Saved entries:
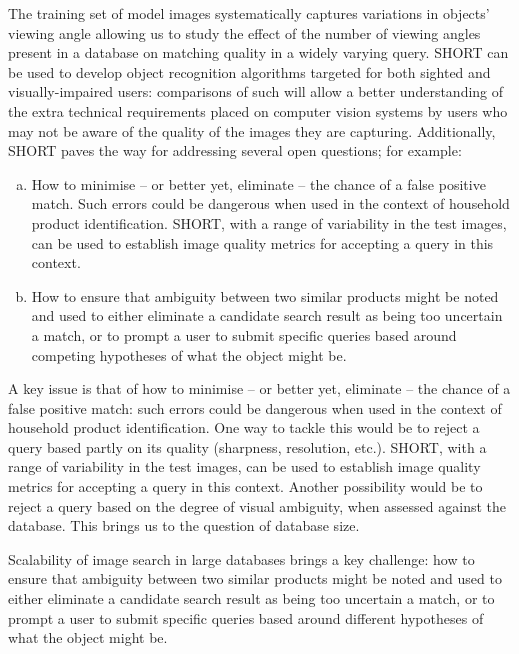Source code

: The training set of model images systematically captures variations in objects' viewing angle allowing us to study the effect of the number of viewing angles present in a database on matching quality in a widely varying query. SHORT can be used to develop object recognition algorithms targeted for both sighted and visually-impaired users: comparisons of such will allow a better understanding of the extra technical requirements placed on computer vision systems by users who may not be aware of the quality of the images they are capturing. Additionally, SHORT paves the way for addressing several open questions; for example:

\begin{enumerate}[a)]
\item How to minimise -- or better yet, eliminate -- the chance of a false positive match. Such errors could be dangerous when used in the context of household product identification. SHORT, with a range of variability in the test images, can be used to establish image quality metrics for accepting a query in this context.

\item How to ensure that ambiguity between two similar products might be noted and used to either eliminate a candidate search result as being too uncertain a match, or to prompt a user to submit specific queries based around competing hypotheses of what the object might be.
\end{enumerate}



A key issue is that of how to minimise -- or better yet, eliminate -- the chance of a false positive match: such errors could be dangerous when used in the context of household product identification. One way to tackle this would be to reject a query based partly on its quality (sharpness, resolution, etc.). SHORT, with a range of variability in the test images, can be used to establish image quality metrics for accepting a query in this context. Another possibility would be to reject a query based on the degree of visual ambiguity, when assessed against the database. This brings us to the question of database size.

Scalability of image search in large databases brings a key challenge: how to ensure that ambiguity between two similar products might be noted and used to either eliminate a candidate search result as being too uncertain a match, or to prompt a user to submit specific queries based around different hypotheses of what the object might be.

* * *

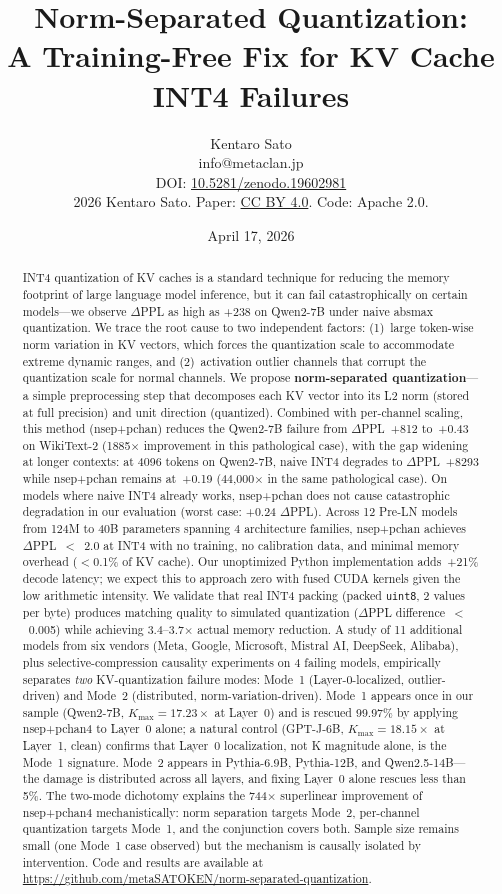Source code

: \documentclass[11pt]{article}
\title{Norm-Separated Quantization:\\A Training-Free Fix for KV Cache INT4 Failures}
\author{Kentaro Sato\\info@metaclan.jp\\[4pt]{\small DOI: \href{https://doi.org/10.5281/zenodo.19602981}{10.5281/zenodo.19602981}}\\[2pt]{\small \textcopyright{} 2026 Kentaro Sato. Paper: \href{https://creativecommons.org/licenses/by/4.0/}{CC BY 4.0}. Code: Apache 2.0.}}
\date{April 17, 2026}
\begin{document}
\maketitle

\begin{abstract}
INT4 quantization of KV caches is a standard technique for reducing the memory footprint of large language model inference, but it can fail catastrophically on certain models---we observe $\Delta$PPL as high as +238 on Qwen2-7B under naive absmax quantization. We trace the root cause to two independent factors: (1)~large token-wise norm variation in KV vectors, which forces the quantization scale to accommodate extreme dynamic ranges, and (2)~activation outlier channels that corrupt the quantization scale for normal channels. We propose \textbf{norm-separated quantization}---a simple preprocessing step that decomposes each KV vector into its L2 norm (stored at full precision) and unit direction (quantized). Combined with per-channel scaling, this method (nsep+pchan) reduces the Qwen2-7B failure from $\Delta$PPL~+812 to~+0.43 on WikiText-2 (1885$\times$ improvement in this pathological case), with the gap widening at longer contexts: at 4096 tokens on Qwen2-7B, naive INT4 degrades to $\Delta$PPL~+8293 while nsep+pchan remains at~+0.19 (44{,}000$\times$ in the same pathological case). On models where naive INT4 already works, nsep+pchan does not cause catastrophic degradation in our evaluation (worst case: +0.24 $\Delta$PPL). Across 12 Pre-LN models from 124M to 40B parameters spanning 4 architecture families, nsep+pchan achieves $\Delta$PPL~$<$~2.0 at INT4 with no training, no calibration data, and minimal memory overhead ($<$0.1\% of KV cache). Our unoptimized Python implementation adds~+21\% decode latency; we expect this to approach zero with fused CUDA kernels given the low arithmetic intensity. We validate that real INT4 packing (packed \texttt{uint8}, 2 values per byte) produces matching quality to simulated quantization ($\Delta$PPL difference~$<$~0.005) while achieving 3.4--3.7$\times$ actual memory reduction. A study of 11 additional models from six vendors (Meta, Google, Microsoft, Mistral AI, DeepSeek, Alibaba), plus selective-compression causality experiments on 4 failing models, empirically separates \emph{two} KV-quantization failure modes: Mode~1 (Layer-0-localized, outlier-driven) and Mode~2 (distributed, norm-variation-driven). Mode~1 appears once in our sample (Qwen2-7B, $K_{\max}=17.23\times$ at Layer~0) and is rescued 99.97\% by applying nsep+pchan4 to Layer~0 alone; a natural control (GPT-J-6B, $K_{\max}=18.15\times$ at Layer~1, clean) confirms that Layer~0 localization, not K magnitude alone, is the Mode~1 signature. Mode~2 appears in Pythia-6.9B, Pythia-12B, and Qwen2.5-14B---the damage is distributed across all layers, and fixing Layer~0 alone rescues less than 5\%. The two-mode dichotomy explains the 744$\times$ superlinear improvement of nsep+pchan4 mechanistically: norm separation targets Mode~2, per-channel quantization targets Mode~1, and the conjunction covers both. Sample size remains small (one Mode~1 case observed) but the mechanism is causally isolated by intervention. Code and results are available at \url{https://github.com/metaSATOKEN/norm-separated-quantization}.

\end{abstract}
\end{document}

*About this task*: Using the data above, reproduce exactly the lines from the line that contains "competing hypotheses of what the object might be." through the line that contains "A key issue", including both.

*Response to this exercise*:
\item How to ensure that ambiguity between two similar products might be noted and used to either eliminate a candidate search result as being too uncertain a match, or to prompt a user to submit specific queries based around competing hypotheses of what the object might be.
\end{enumerate}



A key issue is that of how to minimise -- or better yet, eliminate -- the chance of a false positive match: such errors could be dangerous when used in the context of household product identification. One way to tackle this would be to reject a query based partly on its quality (sharpness, resolution, etc.). SHORT, with a range of variability in the test images, can be used to establish image quality metrics for accepting a query in this context. Another possibility would be to reject a query based on the degree of visual ambiguity, when assessed against the database. This brings us to the question of database size.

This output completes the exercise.